Strength and beauty must go together.
If you wanted to have a conversation with me about new programs on television, I would probably look at you with a blank face simply because I don't really watch many. Yes, yes, I am getting to that blessed age where I'm hearing my mother come out of my mouth far more than I was prepared for and so I find myself saying things like, "Television is nothing like it used to be."
There are some shows that are in "rerun syndication" that I enjoy, though. One of them is 30 Rock. A few days ago, while taking a writing break, I checked out an episode. I was moving about in my house and so I can't even tell you who said it, but this right here will preach:
"There are two kinds of women in this world: the ones who give you strength and the ones who take it."
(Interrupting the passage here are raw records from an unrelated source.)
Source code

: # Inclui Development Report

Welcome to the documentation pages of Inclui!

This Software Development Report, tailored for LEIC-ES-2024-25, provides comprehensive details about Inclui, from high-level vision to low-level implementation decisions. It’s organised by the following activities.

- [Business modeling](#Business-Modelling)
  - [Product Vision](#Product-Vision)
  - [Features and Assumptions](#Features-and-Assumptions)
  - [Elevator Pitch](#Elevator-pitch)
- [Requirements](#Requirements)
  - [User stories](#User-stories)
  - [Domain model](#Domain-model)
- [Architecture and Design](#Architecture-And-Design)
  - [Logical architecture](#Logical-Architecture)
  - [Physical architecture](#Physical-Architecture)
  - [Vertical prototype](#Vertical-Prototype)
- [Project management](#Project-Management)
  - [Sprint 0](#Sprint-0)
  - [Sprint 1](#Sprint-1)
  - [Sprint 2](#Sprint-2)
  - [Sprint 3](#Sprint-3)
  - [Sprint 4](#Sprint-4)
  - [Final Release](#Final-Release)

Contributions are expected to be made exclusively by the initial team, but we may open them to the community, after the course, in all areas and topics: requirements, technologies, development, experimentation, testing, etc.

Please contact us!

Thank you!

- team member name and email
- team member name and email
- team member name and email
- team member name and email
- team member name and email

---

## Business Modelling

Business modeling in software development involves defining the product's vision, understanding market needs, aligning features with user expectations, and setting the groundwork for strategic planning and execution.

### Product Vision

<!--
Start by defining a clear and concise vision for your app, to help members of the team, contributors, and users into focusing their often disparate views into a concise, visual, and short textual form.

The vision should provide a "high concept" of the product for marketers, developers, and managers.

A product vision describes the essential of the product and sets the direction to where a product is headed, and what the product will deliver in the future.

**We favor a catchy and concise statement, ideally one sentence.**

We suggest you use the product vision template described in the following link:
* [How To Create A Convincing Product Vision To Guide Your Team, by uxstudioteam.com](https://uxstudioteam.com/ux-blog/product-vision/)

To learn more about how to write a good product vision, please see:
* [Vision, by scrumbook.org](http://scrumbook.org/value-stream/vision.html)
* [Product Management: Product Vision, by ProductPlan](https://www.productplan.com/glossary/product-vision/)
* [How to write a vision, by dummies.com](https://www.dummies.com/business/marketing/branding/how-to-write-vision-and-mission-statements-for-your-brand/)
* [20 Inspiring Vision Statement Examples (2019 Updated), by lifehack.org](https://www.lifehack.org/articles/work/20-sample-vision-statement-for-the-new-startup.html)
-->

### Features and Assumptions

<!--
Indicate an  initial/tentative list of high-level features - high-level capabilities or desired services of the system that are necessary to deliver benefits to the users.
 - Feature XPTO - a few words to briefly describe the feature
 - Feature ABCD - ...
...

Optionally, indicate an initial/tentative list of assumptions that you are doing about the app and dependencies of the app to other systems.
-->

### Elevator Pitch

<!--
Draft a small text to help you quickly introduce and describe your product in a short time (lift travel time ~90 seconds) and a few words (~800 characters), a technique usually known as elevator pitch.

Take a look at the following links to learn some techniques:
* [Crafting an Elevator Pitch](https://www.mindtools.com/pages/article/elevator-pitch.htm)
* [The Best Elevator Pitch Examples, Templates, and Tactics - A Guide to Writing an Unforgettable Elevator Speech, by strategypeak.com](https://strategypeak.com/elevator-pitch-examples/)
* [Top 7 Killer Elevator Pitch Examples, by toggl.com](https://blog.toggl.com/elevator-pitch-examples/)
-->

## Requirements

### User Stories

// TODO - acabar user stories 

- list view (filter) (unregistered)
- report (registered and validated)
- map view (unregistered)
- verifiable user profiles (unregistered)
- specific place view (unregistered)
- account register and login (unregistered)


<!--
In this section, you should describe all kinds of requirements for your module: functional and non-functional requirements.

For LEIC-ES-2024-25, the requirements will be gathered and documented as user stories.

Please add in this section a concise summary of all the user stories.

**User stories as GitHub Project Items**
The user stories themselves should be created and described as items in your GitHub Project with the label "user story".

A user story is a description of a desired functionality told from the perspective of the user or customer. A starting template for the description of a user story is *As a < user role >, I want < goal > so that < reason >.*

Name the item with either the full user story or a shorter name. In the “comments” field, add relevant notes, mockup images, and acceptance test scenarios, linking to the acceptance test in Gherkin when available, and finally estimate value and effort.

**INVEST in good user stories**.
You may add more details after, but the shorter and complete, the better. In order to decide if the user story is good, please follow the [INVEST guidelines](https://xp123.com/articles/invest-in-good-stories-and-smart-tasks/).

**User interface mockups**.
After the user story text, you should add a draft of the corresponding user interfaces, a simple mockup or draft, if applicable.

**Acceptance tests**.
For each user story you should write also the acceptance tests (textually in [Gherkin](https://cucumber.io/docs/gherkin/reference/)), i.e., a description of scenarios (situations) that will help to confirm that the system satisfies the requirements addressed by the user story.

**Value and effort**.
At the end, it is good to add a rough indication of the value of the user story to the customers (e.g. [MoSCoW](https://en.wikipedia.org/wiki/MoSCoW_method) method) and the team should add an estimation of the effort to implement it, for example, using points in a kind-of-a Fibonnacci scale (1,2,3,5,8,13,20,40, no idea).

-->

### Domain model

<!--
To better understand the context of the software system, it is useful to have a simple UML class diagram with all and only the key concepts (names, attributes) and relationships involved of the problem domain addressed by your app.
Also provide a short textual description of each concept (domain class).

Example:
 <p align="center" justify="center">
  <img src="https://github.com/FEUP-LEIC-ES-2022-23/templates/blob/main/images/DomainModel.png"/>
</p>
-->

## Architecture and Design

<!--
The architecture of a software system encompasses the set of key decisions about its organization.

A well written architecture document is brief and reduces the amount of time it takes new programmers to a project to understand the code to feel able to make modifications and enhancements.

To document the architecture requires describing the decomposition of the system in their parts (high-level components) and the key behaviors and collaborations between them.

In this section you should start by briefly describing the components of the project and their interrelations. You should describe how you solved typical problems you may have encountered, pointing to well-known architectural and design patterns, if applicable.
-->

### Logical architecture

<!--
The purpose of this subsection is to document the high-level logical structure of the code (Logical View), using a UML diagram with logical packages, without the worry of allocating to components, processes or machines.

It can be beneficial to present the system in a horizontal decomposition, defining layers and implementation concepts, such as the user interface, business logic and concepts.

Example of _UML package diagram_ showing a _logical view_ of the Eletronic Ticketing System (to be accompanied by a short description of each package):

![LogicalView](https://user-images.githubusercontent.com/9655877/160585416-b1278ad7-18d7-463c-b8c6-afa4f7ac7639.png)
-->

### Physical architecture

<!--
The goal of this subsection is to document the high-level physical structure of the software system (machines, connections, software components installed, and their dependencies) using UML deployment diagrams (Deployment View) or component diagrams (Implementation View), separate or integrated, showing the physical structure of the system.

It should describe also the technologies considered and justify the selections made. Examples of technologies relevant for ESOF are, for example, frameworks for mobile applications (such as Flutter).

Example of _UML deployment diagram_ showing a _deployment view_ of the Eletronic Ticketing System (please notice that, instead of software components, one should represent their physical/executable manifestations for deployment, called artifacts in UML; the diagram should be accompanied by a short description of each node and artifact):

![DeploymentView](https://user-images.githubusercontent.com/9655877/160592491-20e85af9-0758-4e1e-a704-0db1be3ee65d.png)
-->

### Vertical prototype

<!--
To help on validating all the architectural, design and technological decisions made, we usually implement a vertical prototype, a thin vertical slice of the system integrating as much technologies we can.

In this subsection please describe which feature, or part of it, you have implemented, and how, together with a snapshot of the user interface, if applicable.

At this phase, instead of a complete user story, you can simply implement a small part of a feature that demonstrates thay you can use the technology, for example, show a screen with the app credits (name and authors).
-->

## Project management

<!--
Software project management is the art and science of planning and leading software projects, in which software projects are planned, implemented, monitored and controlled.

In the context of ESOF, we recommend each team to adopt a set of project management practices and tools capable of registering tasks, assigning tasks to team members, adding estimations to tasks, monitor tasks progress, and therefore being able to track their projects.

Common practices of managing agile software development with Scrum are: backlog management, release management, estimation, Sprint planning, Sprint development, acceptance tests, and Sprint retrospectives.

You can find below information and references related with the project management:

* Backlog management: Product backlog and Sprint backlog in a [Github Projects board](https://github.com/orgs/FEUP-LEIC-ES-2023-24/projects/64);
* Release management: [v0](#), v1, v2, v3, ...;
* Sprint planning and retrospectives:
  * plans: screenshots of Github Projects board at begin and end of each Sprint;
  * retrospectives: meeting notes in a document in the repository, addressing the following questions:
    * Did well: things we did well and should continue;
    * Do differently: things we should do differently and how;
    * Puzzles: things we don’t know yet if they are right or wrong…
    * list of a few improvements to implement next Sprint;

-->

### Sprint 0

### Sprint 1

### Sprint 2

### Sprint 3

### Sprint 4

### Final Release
Here's the tripped out part about that resolve. Look at what Proverbs 31:3(NKJV) says, "Do not give your strength to women, nor your ways to that which destroys kings." Now that's really interesting considering the fact that when Abraham penned Sarah's eulogy in the form of Proverbs 31 has other references of strength:
"She girds herself with strength, and strengthens her arms."---Proverbs 31:17(NKJV)
"Strength and honor are her clothing; She shall rejoice in time to come."---Proverbs 31:25(NKJV)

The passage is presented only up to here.